Philippine peso. Picture: 123RF / HENDRA SU
Philippine peso. Picture: 123RF / HENDRA SU

Manila — The Philippines’ loose law against money laundering and strict deposit secrecy rules risk isolating its banks from the global financial system, according to the president of the nation’s largest group of lenders.

“The combination of both tends to invite bad money in,” Cezar Consing, president of the Bankers Association of the Philippines, said in an interview at his office in Manila.

A reputation for being a dirty-money haven may lead to local lenders “losing their connectedness with the world”, said Consing, who is also president and CEO of Bank of the Philippine Islands (BPI), the nation’s fourth-largest lender by assets.

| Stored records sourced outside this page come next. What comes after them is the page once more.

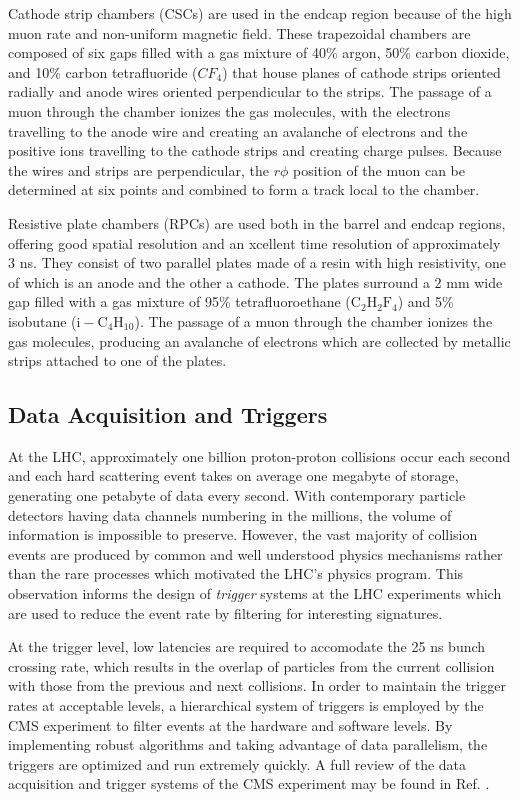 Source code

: Cathode strip chambers (CSCs) are used in the endcap region because of the high muon rate and non-uniform magnetic field. These trapezoidal chambers are composed of six gaps filled with a gas mixture of 40\% argon, 50\% carbon dioxide, and 10\% carbon tetrafluoride ($CF_{4}$) that house planes of cathode strips oriented radially and anode wires oriented perpendicular to the strips. The passage of a muon through the chamber ionizes the gas molecules, with the electrons travelling to the anode wire and creating an avalanche of electrons and the positive ions travelling to the cathode strips and creating charge pulses. Because the wires and strips are perpendicular, the $r\phi$ position of the muon can be determined at six points and combined to form a track local to the chamber.

Resistive plate chambers (RPCs) are used both in the barrel and endcap regions, offering good spatial resolution and an xcellent time resolution of approximately 3 ns. They consist of two parallel plates made of a resin with high resistivity, one of which is an anode and the other a cathode. The plates surround a 2 mm wide gap filled with a gas mixture of 95\% tetrafluoroethane ($\mathrm{C_{2}H_{2}F_{4}}$) and 5\% isobutane ($\mathrm{i-C_{4}H_{10}}$). The passage of a muon through the chamber ionizes the gas molecules, producing an avalanche of electrons which are collected by metallic strips attached to one of the plates.

\subsection{Data Acquisition and Triggers}

At the LHC, approximately one billion proton-proton collisions occur each second and each hard scattering event takes on average one megabyte of storage, generating one petabyte of data every second. With contemporary particle detectors having data channels numbering in the millions, the volume of information is impossible to preserve. However, the vast majority of collision events are produced by common and well understood physics mechanisms rather than the rare processes which motivated the LHC's physics program. This observation informs the design of \textit{trigger} systems at the LHC experiments which are used to reduce the event rate by filtering for interesting signatures.

At the trigger level, low latencies are required to accomodate the 25 ns bunch crossing rate, which results in the overlap of particles from the current collision with those from the previous and next collisions. In order to maintain the trigger rates at acceptable levels, a hierarchical system of triggers is employed by the CMS experiment to filter events at the hardware and software levels. By implementing robust algorithms and taking advantage of data parallelism, the triggers are optimized and run extremely quickly. A full review of the data acquisition and trigger systems of the CMS experiment may be found in Ref. \cite{CMSTRIDAS}.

The Philippines must pass tougher anti-money laundering rules by October or risk being placed on a global monitoring list for countries with weak controls. That would mean restrictions on international banking transactions for Philippine citizens and companies.

Calls for easing some of the world’s strictest deposit secrecy measures have also mounted amid an investigation into cash smuggling linked to online casinos mostly catering to Chinese gamblers.

Westpac case

BPI’s recent probe into fund transfers made through Australian partner Westpac Banking also points to the need for better co-ordination between financial institutions, Consing said. Last year, Westpac was blamed for Australia’s worst-ever money laundering breach after millions of cash remittances were funneled to Southeast Asian countries, with some of the transfers allegedly going to child pornographers.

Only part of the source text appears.